有名無実の恋
左近の話
「島、島、っと……」
人でごった返す前にクラス分けを見てしまおうと、朝一番に組み分け表の前に立ち、自分の名前を探す。
早いな新入生、こんな時間に来ても何もないぞ、と教師らしき男に笑いながら言われたのはつい五分前のことだ。
「お、あった」
一年三組と書かれた表の下に名前を見つけて、小さく呟く。
ついでに他のクラスも、と組み分け表をくまなく探す。
中学時代に見たことがあるような名前がちらほらあるが、探し物はそれではない。
自分のように、過去の記憶をもつかもしれない人。その人の過去世での名前。
いつの頃からか、見知った誰かの名前を探すのが癖になっていた。
探し始めてすぐに、彼は小さく溜息をつく。
「……いるわけねーっての」
今までに何度も探して、一度たりとも見つからなかった。
わかっているのに、組み分け表の前ではいつも探してしまう。
自分のように名前が変わっている可能性だってあるのだ。
見つかるはずがない。
腕時計に目を落とすと、教室集合まではまだかなり時間がある。
さすがに早く来すぎたな、と思いながら、その足は教室とは逆方向へ向かう。
時間はたっぷりあるのだ。少しくらい校内を探検するのもいいだろう。
校舎のほぼ中央部には、一階から三階まで吹き抜けになったラウンジがある。
生徒たちの憩いの場でもあり、中庭が雨で使えないとき、ここで弁当を食べたりもするようだ。
その二階部分から、階下のラウンジをなんとなく見下ろしてみた。
新しい学校だからか、あるいは年度末に念入りに掃除をしたのか、置かれたテーブルも椅子も綺麗だ。
自然光も入るその場所は、学校というよりはカフェのテラスのようで、ひどく不釣り合いに思える。
俺と同じかも、と半ば乗り出すようなかたちで、手摺りにもたれる。
いつかの橋の欄干とは違う、冷たい金属のそれを指の腹で撫でた。
死ぬことに後悔なんてなかった。
自分の命はとっくにあの人のものだと思っていた。
あの人が死ねと命じれば死ぬし、盾になれと言うならそれだって構わない。
あの人が、俺にとってのその人のような生きる支えを失くして、己を見失って、それを体を張ってでも戻すことができたなら、それでも良かったはずだった。
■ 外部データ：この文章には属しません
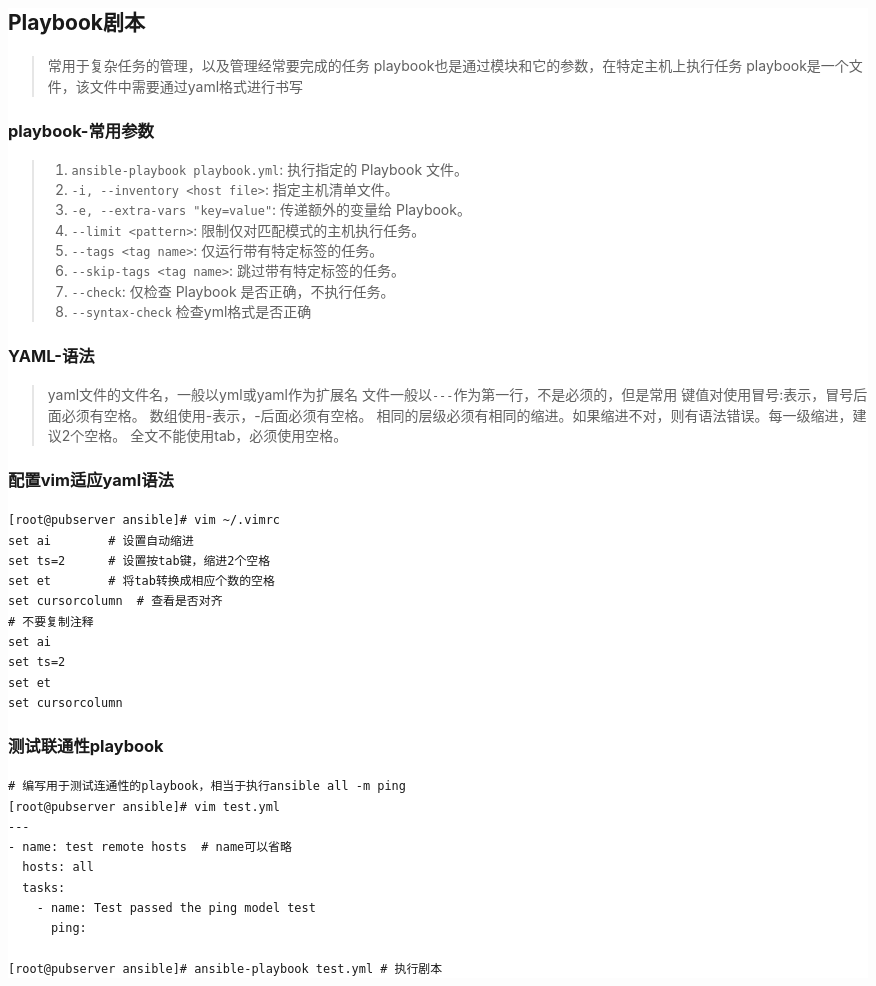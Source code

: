 ## Playbook剧本

> 常用于复杂任务的管理，以及管理经常要完成的任务
> playbook也是通过模块和它的参数，在特定主机上执行任务
> playbook是一个文件，该文件中需要通过yaml格式进行书写

### playbook-常用参数

> 1. `ansible-playbook playbook.yml`: 执行指定的 Playbook 文件。
> 2. `-i, --inventory <host file>`: 指定主机清单文件。
> 3. `-e, --extra-vars "key=value"`: 传递额外的变量给 Playbook。
> 4. `--limit <pattern>`: 限制仅对匹配模式的主机执行任务。
> 5. `--tags <tag name>`: 仅运行带有特定标签的任务。
> 6. `--skip-tags <tag name>`: 跳过带有特定标签的任务。
> 7. `--check`: 仅检查 Playbook 是否正确，不执行任务。
> 8. `--syntax-check` 检查yml格式是否正确

### YAML-语法

> yaml文件的文件名，一般以yml或yaml作为扩展名
> 文件一般以`---`作为第一行，不是必须的，但是常用
> 键值对使用冒号:表示，冒号后面必须有空格。
> 数组使用-表示，-后面必须有空格。
> 相同的层级必须有相同的缩进。如果缩进不对，则有语法错误。每一级缩进，建议2个空格。
> 全文不能使用tab，必须使用空格。

### 配置vim适应yaml语法

```shell
[root@pubserver ansible]# vim ~/.vimrc
set ai        # 设置自动缩进
set ts=2      # 设置按tab键，缩进2个空格
set et        # 将tab转换成相应个数的空格
set cursorcolumn  # 查看是否对齐
# 不要复制注释
set ai        
set ts=2     
set et       
set cursorcolumn  
```

### 测试联通性playbook

```shell
# 编写用于测试连通性的playbook，相当于执行ansible all -m ping
[root@pubserver ansible]# vim test.yml
---
- name: test remote hosts  # name可以省略
  hosts: all
  tasks:
    - name: Test passed the ping model test
      ping:

[root@pubserver ansible]# ansible-playbook test.yml # 执行剧本
```
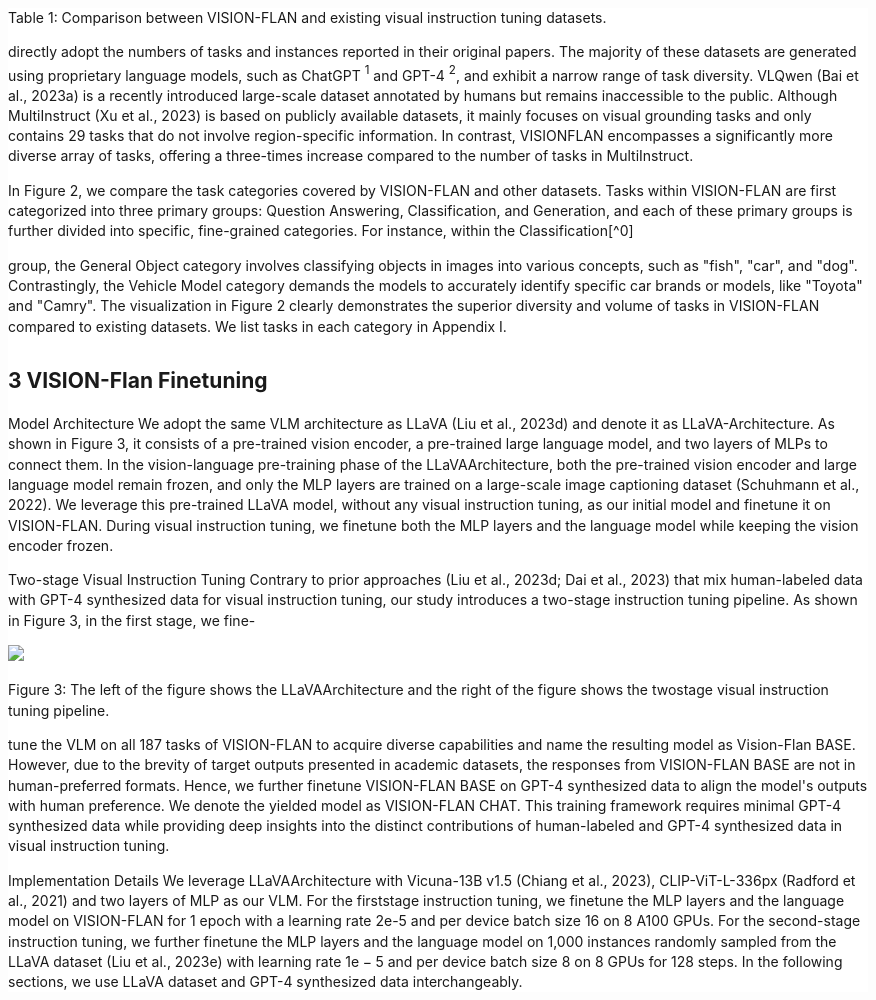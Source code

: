 Table 1: Comparison between VISION-FLAN and existing visual instruction tuning datasets.

directly adopt the numbers of tasks and instances reported in their original papers. The majority of these datasets are generated using proprietary language models, such as ChatGPT ${ }^{1}$ and GPT-4 ${ }^{2}$, and exhibit a narrow range of task diversity. VLQwen (Bai et al., 2023a) is a recently introduced large-scale dataset annotated by humans but remains inaccessible to the public. Although MultiInstruct (Xu et al., 2023) is based on publicly available datasets, it mainly focuses on visual grounding tasks and only contains 29 tasks that do not involve region-specific information. In contrast, VISIONFLAN encompasses a significantly more diverse array of tasks, offering a three-times increase compared to the number of tasks in MultiInstruct.

In Figure 2, we compare the task categories covered by VISION-FLAN and other datasets. Tasks within VISION-FLAN are first categorized into three primary groups: Question Answering, Classification, and Generation, and each of these primary groups is further divided into specific, fine-grained categories. For instance, within the Classification[^0]

group, the General Object category involves classifying objects in images into various concepts, such as "fish", "car", and "dog". Contrastingly, the Vehicle Model category demands the models to accurately identify specific car brands or models, like "Toyota" and "Camry". The visualization in Figure 2 clearly demonstrates the superior diversity and volume of tasks in VISION-FLAN compared to existing datasets. We list tasks in each category in Appendix I.

## 3 VISION-Flan Finetuning

Model Architecture We adopt the same VLM architecture as LLaVA (Liu et al., 2023d) and denote it as LLaVA-Architecture. As shown in Figure 3, it consists of a pre-trained vision encoder, a pre-trained large language model, and two layers of MLPs to connect them. In the vision-language pre-training phase of the LLaVAArchitecture, both the pre-trained vision encoder and large language model remain frozen, and only the MLP layers are trained on a large-scale image captioning dataset (Schuhmann et al., 2022). We leverage this pre-trained LLaVA model, without any visual instruction tuning, as our initial model and finetune it on VISION-FLAN. During visual instruction tuning, we finetune both the MLP layers and the language model while keeping the vision encoder frozen.

Two-stage Visual Instruction Tuning Contrary to prior approaches (Liu et al., 2023d; Dai et al., 2023) that mix human-labeled data with GPT-4 synthesized data for visual instruction tuning, our study introduces a two-stage instruction tuning pipeline. As shown in Figure 3, in the first stage, we fine-

![](https://cdn.mathpix.com/cropped/2024_02_20_c690a9166ccc980f8e92g-05.jpg?height=437&width=777&top_left_y=250&top_left_x=228)

Figure 3: The left of the figure shows the LLaVAArchitecture and the right of the figure shows the twostage visual instruction tuning pipeline.

tune the VLM on all 187 tasks of VISION-FLAN to acquire diverse capabilities and name the resulting model as Vision-Flan BASE. However, due to the brevity of target outputs presented in academic datasets, the responses from VISION-FLAN BASE are not in human-preferred formats. Hence, we further finetune VISION-FLAN BASE on GPT-4 synthesized data to align the model's outputs with human preference. We denote the yielded model as VISION-FLAN CHAT. This training framework requires minimal GPT-4 synthesized data while providing deep insights into the distinct contributions of human-labeled and GPT-4 synthesized data in visual instruction tuning.

Implementation Details We leverage LLaVAArchitecture with Vicuna-13B v1.5 (Chiang et al., 2023), CLIP-ViT-L-336px (Radford et al., 2021) and two layers of MLP as our VLM. For the firststage instruction tuning, we finetune the MLP layers and the language model on VISION-FLAN for 1 epoch with a learning rate 2e-5 and per device batch size 16 on 8 A100 GPUs. For the second-stage instruction tuning, we further finetune the MLP layers and the language model on 1,000 instances randomly sampled from the LLaVA dataset (Liu et al., 2023e) with learning rate $1 \mathrm{e}-5$ and per device batch size 8 on 8 GPUs for 128 steps. In the following sections, we use LLaVA dataset and GPT-4 synthesized data interchangeably.
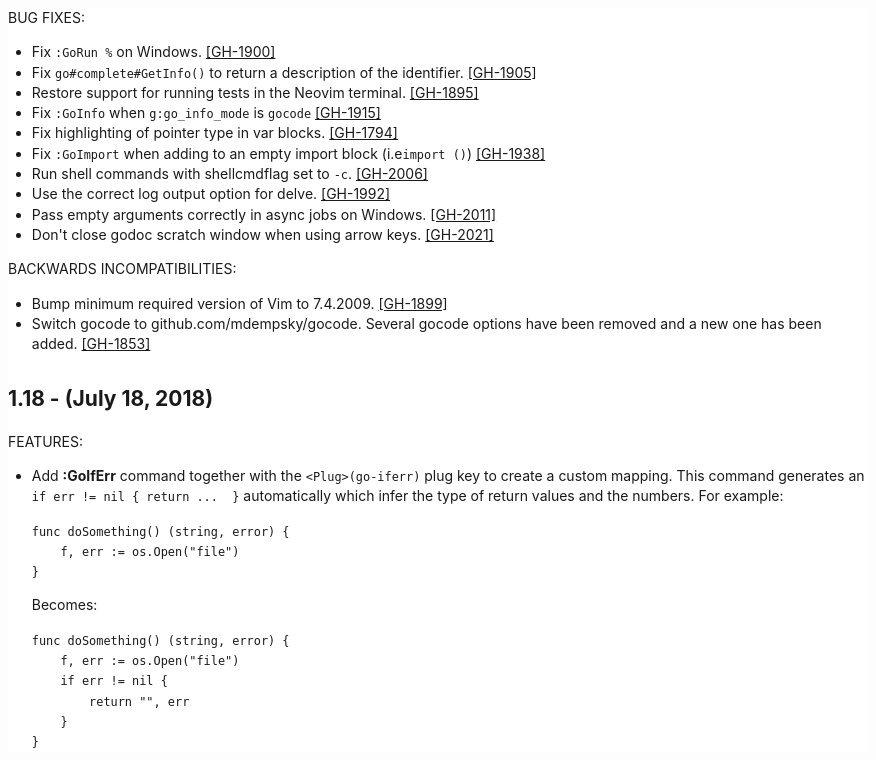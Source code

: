 BUG FIXES:
* Fix `:GoRun %` on Windows.
  [[GH-1900]](https://github.com/fatih/vim-go/pull/1900)
* Fix `go#complete#GetInfo()` to return a description of the identifier.
  [[GH-1905]](https://github.com/fatih/vim-go/pull/1905)
* Restore support for running tests in the Neovim terminal.
  [[GH-1895]](https://github.com/fatih/vim-go/pull/1895)
* Fix `:GoInfo` when `g:go_info_mode` is `gocode`
  [[GH-1915]](https://github.com/fatih/vim-go/pull/1915)
* Fix highlighting of pointer type in var blocks.
  [[GH-1794]](https://github.com/fatih/vim-go/pull/1794)
* Fix `:GoImport` when adding to an empty import block (i.e`import ()`)
  [[GH-1938]](https://github.com/fatih/vim-go/pull/1938)
* Run shell commands with shellcmdflag set to `-c`.
  [[GH-2006]](https://github.com/fatih/vim-go/pull/2006)
* Use the correct log output option for delve.
  [[GH-1992]](https://github.com/fatih/vim-go/pull/1992)
* Pass empty arguments correctly in async jobs on Windows.
  [[GH-2011]](https://github.com/fatih/vim-go/pull/2011)
* Don't close godoc scratch window when using arrow keys.
  [[GH-2021]](https://github.com/fatih/vim-go/pull/2021)

BACKWARDS INCOMPATIBILITIES:
* Bump minimum required version of Vim to 7.4.2009.
  [[GH-1899]](https://github.com/fatih/vim-go/pull/1899)
* Switch gocode to github.com/mdempsky/gocode. Several gocode options have been
  removed and a new one has been added.
  [[GH-1853]](https://github.com/fatih/vim-go/pull/1853)

## 1.18 - (July 18, 2018)

FEATURES:

* Add **:GoIfErr** command together with the `<Plug>(go-iferr)` plug key to
  create a custom mapping. This command generates an `if err != nil { return ...  }` 
  automatically which infer the type of return values and the numbers.
  For example:

  ```
  func doSomething() (string, error) {
      f, err := os.Open("file")
  }
  ```
 
  Becomes:

  ```
  func doSomething() (string, error) {
      f, err := os.Open("file")
      if err != nil {
          return "", err
      }
  }
  ```
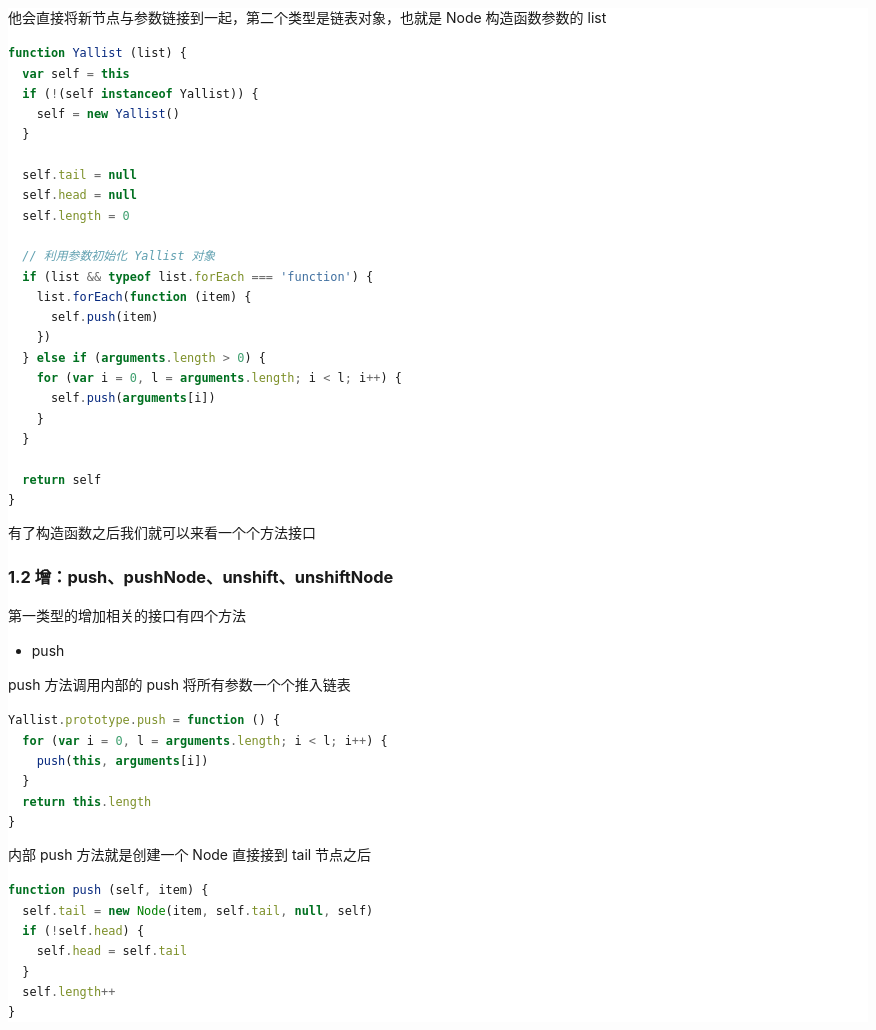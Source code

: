 他会直接将新节点与参数链接到一起，第二个类型是链表对象，也就是 Node 构造函数参数的 list

```js
function Yallist (list) {
  var self = this
  if (!(self instanceof Yallist)) {
    self = new Yallist()
  }

  self.tail = null
  self.head = null
  self.length = 0

  // 利用参数初始化 Yallist 对象
  if (list && typeof list.forEach === 'function') {
    list.forEach(function (item) {
      self.push(item)
    })
  } else if (arguments.length > 0) {
    for (var i = 0, l = arguments.length; i < l; i++) {
      self.push(arguments[i])
    }
  }

  return self
}
```

有了构造函数之后我们就可以来看一个个方法接口

### 1.2 增：push、pushNode、unshift、unshiftNode

第一类型的增加相关的接口有四个方法

- push

push 方法调用内部的 push 将所有参数一个个推入链表

```js
Yallist.prototype.push = function () {
  for (var i = 0, l = arguments.length; i < l; i++) {
    push(this, arguments[i])
  }
  return this.length
}
```

内部 push 方法就是创建一个 Node 直接接到 tail 节点之后

```js
function push (self, item) {
  self.tail = new Node(item, self.tail, null, self)
  if (!self.head) {
    self.head = self.tail
  }
  self.length++
}
```
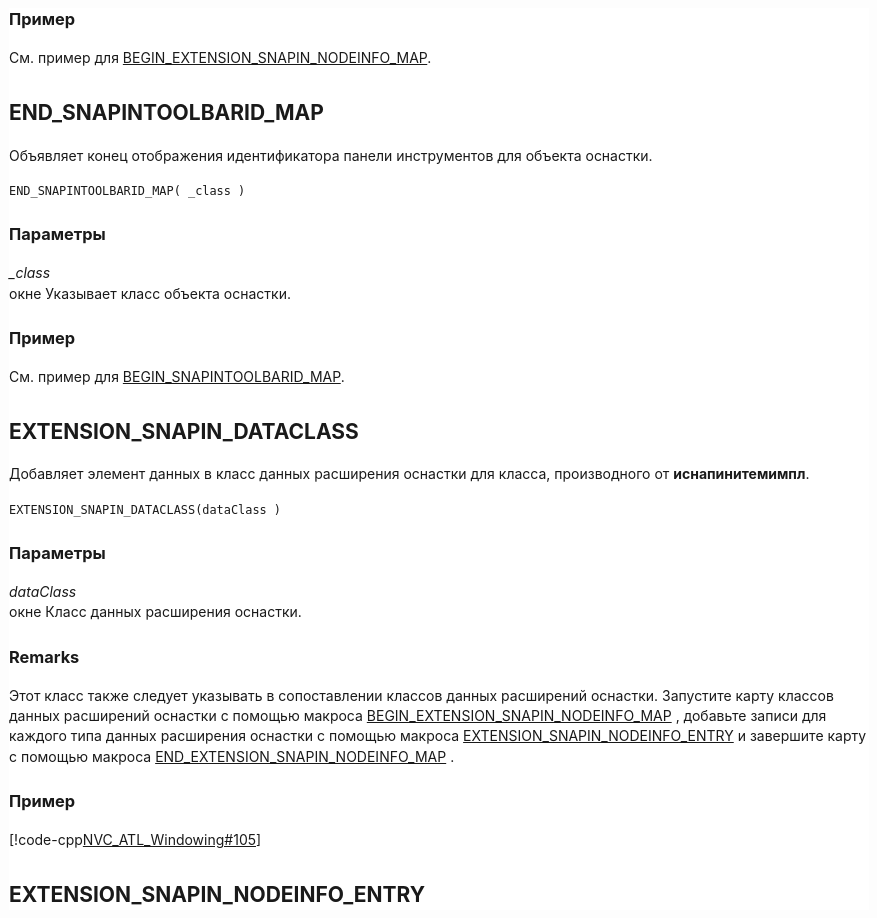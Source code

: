### <a name="example"></a>Пример

См. пример для [BEGIN_EXTENSION_SNAPIN_NODEINFO_MAP](#begin_extension_snapin_nodeinfo_map).

## <a name="end_snapintoolbarid_map"></a><a name="end_snapintoolbarid_map"></a> END_SNAPINTOOLBARID_MAP

Объявляет конец отображения идентификатора панели инструментов для объекта оснастки.

```
END_SNAPINTOOLBARID_MAP( _class )
```

### <a name="parameters"></a>Параметры

*_class*<br/>
окне Указывает класс объекта оснастки.

### <a name="example"></a>Пример

См. пример для [BEGIN_SNAPINTOOLBARID_MAP](#begin_snapintoolbarid_map).

## <a name="extension_snapin_dataclass"></a><a name="extension_snapin_dataclass"></a> EXTENSION_SNAPIN_DATACLASS

Добавляет элемент данных в класс данных расширения оснастки для класса, производного от **иснапинитемимпл**.

```
EXTENSION_SNAPIN_DATACLASS(dataClass )
```

### <a name="parameters"></a>Параметры

*dataClass*<br/>
окне Класс данных расширения оснастки.

### <a name="remarks"></a>Remarks

Этот класс также следует указывать в сопоставлении классов данных расширений оснастки. Запустите карту классов данных расширений оснастки с помощью макроса [BEGIN_EXTENSION_SNAPIN_NODEINFO_MAP](#begin_extension_snapin_nodeinfo_map) , добавьте записи для каждого типа данных расширения оснастки с помощью макроса [EXTENSION_SNAPIN_NODEINFO_ENTRY](#extension_snapin_nodeinfo_entry) и завершите карту с помощью макроса [END_EXTENSION_SNAPIN_NODEINFO_MAP](#end_extension_snapin_nodeinfo_map) .

### <a name="example"></a>Пример

[!code-cpp[NVC_ATL_Windowing#105](../../atl/codesnippet/cpp/snap-in-object-macros_1.h)]

## <a name="extension_snapin_nodeinfo_entry"></a><a name="extension_snapin_nodeinfo_entry"></a> EXTENSION_SNAPIN_NODEINFO_ENTRY
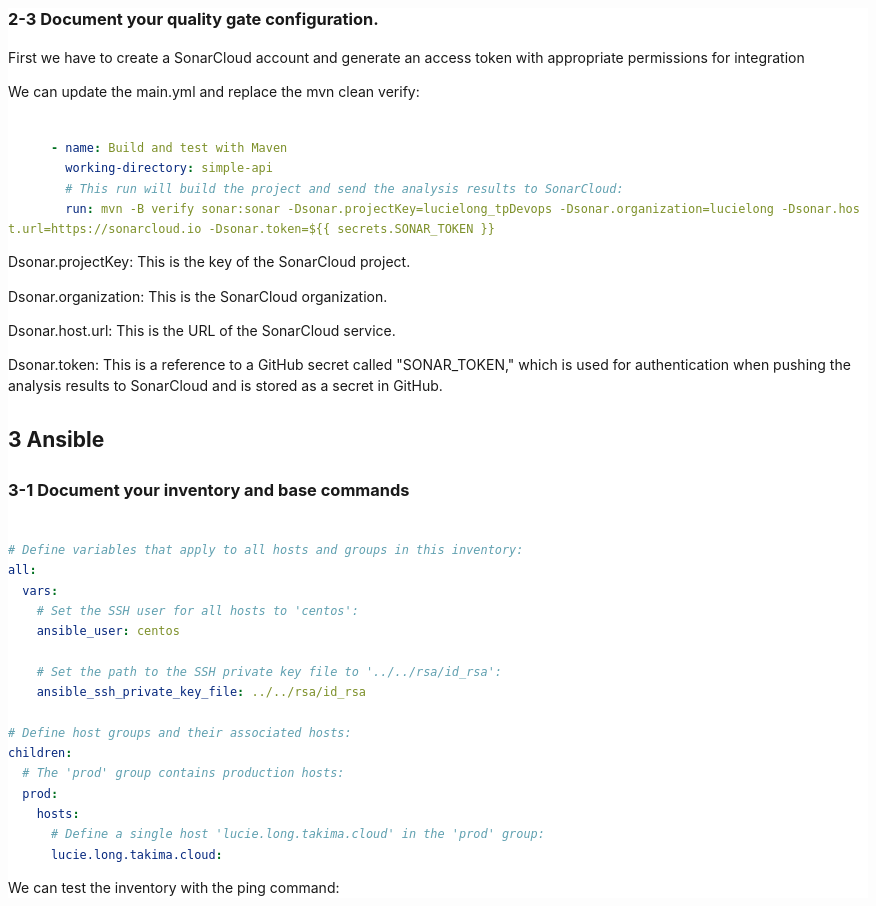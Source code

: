 
### 2-3 Document your quality gate configuration.

First we have to create a SonarCloud account and generate an access token with appropriate permissions for integration


We can update the main.yml and replace the mvn clean verify:
```yaml

      - name: Build and test with Maven
        working-directory: simple-api
        # This run will build the project and send the analysis results to SonarCloud:
        run: mvn -B verify sonar:sonar -Dsonar.projectKey=lucielong_tpDevops -Dsonar.organization=lucielong -Dsonar.host.url=https://sonarcloud.io -Dsonar.token=${{ secrets.SONAR_TOKEN }}
```



Dsonar.projectKey: This is the key of the SonarCloud project.

Dsonar.organization: This is the SonarCloud organization. 

Dsonar.host.url: This is the URL of the SonarCloud service.

Dsonar.token: This is a reference to a GitHub secret called "SONAR_TOKEN," which is used for authentication when pushing the analysis results to SonarCloud and is stored as a secret in GitHub.



## 3 Ansible

### 3-1 Document your inventory and base commands

```yaml

# Define variables that apply to all hosts and groups in this inventory:
all:
  vars:
    # Set the SSH user for all hosts to 'centos':
    ansible_user: centos

    # Set the path to the SSH private key file to '../../rsa/id_rsa':
    ansible_ssh_private_key_file: ../../rsa/id_rsa

# Define host groups and their associated hosts:
children:
  # The 'prod' group contains production hosts:
  prod:
    hosts:
      # Define a single host 'lucie.long.takima.cloud' in the 'prod' group:
      lucie.long.takima.cloud:

```

We can test the inventory with the ping command:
それなのに朦朧とする意識の中にほんの少しの後悔があるのは、彼を残していくせいだった。
かつての自分自身を見るような人。
自分が死んだと知ったら、彼は泣いてくれるだろうか。泣かずとも、少しくらいは悲しんでくれるだろうか。
あるいは世の常の一部だと流すだろうか。
こんなかたちで終わるなら、もっと伝えたかった。一緒に行きたい場所もあった。一緒に見たいものだってあった。
血の味しかしない口の中で小さく彼の名前を呟いて、意識は遠のいていく。
最後に会いたかった。もしも、次に会うことがあるのなら、きっと。
いや、そんなことがあるはずない。人は死んだらそれで終わりだ。
輪廻転生なんてお伽噺だ。生まれ変わったりしない。
だが、自分は気付けば生れ落ちていた。
もしも、彼も生まれ変わっていてくれたら。
「あなた」
小さな声でそう呼ばれ、肩に軽く手を置かれて、思わず体が跳ねた。
彼を呼んだらしい女子生徒も、驚いたように手を引っ込める。
「新入生でしょう? まだ時間はあるけど、そろそろ教室に行った方が良いと思うの」
「……あんた」
その生徒を知っている。
記憶とは纏う雰囲気が違うが、この顔を見間違えるはずがない。
女子生徒は首を傾げた。
「私? 私は新入生じゃないわ」
「そうじゃねえよ。そうじゃなくて」
あんた、お市さんだろ、という言葉を飲み込んだ。
この様子を見るに、彼女は何も知らない。覚えていない、という方が正しいかもしれない。
それに、彼女に会いたかったのは自分ではない。
自分が会いたかったのも彼女ではない。
そう押し留めて、彼は踵を返した。
三階の教室に行けば、既にいくつかの徒党はできており、思い思いに過ごしている。
あの頃の自分とほとんど変わらないような年齢の集まり。
だがあの頃の自分たちよりは子供に見える。
「おーい。清興」
徒党の中に中学時代の見知った顔を見付けて、手を上げてその輪の中へ入っていった。
一番会いたい人と再会する、その数年前のある春のことだった。